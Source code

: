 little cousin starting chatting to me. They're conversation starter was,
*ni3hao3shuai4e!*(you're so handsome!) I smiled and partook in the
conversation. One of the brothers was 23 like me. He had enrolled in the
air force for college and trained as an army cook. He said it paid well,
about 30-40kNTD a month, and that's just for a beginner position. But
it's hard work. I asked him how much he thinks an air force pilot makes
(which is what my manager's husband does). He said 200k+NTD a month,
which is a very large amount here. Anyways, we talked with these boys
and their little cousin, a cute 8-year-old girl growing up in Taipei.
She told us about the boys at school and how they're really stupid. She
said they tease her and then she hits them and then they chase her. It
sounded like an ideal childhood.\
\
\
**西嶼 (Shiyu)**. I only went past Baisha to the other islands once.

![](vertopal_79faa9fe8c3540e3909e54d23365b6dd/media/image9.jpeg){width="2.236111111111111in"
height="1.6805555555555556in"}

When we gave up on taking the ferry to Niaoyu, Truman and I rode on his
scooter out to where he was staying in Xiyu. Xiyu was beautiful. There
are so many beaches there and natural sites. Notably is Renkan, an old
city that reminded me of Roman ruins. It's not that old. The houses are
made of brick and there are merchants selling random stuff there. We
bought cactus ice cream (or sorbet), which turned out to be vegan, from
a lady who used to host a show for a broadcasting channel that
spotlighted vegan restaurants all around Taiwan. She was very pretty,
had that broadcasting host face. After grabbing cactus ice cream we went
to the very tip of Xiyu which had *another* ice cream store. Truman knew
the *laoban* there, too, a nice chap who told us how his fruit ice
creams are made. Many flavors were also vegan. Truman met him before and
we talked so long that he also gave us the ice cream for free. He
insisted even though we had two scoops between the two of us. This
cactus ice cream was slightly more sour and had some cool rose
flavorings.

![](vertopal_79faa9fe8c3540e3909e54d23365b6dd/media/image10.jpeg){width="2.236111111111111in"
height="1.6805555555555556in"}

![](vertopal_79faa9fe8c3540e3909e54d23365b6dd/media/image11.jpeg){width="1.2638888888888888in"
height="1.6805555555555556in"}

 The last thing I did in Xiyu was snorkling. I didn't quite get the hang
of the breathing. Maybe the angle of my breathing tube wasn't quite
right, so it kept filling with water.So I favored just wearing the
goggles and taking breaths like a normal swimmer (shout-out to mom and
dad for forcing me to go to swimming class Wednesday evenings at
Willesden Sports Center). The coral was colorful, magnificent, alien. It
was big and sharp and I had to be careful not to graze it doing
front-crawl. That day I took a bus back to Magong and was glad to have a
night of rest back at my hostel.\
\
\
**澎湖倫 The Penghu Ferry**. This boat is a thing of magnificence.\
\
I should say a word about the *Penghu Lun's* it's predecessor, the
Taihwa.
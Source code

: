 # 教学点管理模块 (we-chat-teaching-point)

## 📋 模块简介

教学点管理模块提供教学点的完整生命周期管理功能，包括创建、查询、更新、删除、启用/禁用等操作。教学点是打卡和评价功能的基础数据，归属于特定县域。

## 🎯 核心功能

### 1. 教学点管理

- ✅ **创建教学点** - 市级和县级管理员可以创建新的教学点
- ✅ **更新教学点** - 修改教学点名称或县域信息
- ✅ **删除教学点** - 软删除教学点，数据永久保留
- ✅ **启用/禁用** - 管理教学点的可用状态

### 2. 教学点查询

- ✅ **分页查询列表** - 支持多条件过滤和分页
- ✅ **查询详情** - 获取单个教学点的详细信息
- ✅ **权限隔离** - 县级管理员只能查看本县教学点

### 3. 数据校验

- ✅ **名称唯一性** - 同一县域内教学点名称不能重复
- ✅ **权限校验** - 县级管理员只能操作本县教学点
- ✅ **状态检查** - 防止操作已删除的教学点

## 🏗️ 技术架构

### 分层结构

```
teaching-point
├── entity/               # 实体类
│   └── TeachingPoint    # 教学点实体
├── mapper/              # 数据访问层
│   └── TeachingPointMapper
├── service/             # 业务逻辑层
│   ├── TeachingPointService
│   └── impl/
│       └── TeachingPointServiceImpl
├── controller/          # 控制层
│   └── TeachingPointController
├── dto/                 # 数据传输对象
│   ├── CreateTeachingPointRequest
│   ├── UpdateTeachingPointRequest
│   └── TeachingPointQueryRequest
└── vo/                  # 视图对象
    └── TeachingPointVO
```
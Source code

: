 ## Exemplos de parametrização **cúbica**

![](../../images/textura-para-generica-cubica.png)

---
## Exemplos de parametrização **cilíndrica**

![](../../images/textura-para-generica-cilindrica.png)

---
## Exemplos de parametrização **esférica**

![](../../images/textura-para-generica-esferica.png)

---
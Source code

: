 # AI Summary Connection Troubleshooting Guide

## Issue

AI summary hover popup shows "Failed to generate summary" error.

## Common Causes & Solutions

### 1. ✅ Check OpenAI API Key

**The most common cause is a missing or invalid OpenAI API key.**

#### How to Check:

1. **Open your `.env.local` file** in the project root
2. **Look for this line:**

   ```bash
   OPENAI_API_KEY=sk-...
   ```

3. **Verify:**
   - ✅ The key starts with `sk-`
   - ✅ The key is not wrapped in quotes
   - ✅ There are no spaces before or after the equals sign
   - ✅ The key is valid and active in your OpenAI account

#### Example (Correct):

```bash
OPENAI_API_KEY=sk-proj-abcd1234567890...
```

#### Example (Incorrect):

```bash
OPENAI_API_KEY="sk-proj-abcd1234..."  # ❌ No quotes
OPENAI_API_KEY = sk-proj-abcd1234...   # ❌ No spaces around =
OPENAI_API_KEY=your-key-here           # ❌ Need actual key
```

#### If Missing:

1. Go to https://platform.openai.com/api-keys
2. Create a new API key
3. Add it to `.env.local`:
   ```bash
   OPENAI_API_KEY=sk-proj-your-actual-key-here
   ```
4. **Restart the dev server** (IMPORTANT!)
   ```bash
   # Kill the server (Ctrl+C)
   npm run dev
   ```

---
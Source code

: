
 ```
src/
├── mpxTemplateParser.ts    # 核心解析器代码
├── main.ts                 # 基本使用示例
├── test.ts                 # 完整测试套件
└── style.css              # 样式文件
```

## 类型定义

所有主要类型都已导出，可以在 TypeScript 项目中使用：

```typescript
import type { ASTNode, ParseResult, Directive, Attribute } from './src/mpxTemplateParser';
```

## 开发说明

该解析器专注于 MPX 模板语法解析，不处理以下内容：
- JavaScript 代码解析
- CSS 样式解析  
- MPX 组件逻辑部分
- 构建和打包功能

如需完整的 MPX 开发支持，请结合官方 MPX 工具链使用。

▶ _PROBLEM DESCRIPTION_: Beginning at the line with "2. **Look for this line:**" and ending at the line with "- ✅ The key is valid", reproduce each line of the data above exactly, and add no other lines.

▶ _ANSWER AREA_:
2. **Look for this line:**

   ```bash
   OPENAI_API_KEY=sk-...
   ```

3. **Verify:**
   - ✅ The key starts with `sk-`
   - ✅ The key is not wrapped in quotes
   - ✅ There are no spaces before or after the equals sign
   - ✅ The key is valid and active in your OpenAI account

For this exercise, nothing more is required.